Activity: The required answer is each line in the entries below where "normalized" occurs.

━━━━━━━━

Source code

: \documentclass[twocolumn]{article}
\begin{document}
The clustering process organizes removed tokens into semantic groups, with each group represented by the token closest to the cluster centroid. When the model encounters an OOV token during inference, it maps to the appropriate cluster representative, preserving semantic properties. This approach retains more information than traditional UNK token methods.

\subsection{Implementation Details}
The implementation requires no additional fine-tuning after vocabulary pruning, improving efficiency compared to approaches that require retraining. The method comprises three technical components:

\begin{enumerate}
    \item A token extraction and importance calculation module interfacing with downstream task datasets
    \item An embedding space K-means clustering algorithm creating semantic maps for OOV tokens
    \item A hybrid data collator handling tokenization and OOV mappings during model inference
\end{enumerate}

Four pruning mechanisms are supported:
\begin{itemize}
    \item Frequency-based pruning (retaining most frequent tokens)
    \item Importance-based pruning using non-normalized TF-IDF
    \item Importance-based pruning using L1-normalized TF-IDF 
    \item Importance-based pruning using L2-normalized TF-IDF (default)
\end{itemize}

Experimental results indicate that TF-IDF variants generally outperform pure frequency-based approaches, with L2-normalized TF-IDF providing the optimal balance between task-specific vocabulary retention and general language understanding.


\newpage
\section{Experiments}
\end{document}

━━━━━━━━

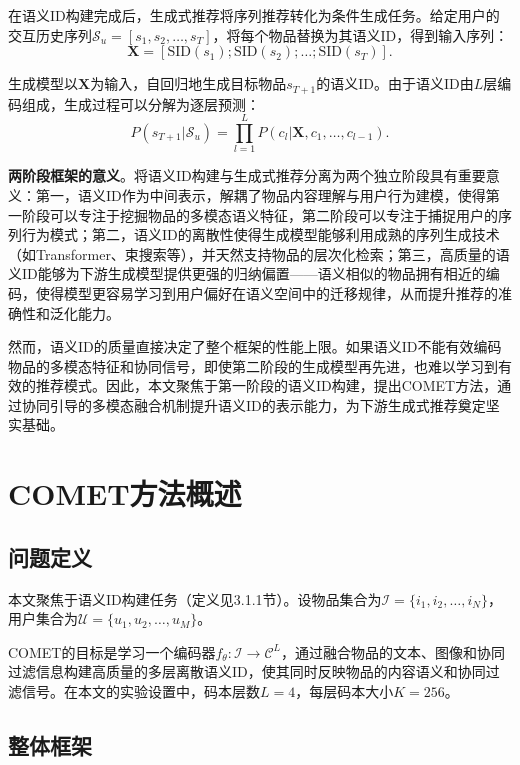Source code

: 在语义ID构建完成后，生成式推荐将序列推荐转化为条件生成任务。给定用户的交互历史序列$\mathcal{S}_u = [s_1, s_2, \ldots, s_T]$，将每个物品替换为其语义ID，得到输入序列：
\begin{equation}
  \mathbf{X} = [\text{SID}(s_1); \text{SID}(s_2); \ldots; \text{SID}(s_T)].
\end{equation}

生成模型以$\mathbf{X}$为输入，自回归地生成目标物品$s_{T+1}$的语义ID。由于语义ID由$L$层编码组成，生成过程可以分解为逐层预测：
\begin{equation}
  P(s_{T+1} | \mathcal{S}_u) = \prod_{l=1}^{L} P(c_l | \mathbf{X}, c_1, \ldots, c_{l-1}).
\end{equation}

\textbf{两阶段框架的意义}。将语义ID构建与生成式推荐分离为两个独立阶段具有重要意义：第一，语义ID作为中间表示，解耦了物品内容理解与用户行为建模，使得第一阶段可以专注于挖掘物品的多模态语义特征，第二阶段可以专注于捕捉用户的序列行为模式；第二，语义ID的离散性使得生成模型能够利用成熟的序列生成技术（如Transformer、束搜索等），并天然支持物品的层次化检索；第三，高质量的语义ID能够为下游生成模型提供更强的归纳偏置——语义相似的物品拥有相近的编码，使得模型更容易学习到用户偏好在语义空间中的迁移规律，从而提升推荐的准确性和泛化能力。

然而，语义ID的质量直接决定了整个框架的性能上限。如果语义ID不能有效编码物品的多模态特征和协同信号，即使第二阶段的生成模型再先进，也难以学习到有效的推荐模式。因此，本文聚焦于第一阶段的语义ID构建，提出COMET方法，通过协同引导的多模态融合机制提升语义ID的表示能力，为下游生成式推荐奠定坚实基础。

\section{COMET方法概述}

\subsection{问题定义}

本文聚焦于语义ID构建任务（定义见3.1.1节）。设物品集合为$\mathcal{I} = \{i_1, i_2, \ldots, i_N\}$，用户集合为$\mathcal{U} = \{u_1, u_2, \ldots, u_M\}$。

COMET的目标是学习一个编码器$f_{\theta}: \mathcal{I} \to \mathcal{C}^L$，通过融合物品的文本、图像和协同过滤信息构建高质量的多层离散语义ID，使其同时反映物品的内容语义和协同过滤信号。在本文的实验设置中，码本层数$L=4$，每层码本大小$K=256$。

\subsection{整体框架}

━━━━━━━━

Response box:
    \item Importance-based pruning using non-normalized TF-IDF
    \item Importance-based pruning using L1-normalized TF-IDF 
    \item Importance-based pruning using L2-normalized TF-IDF (default)
Experimental results indicate that TF-IDF variants generally outperform pure frequency-based approaches, with L2-normalized TF-IDF providing the optimal balance between task-specific vocabulary retention and general language understanding.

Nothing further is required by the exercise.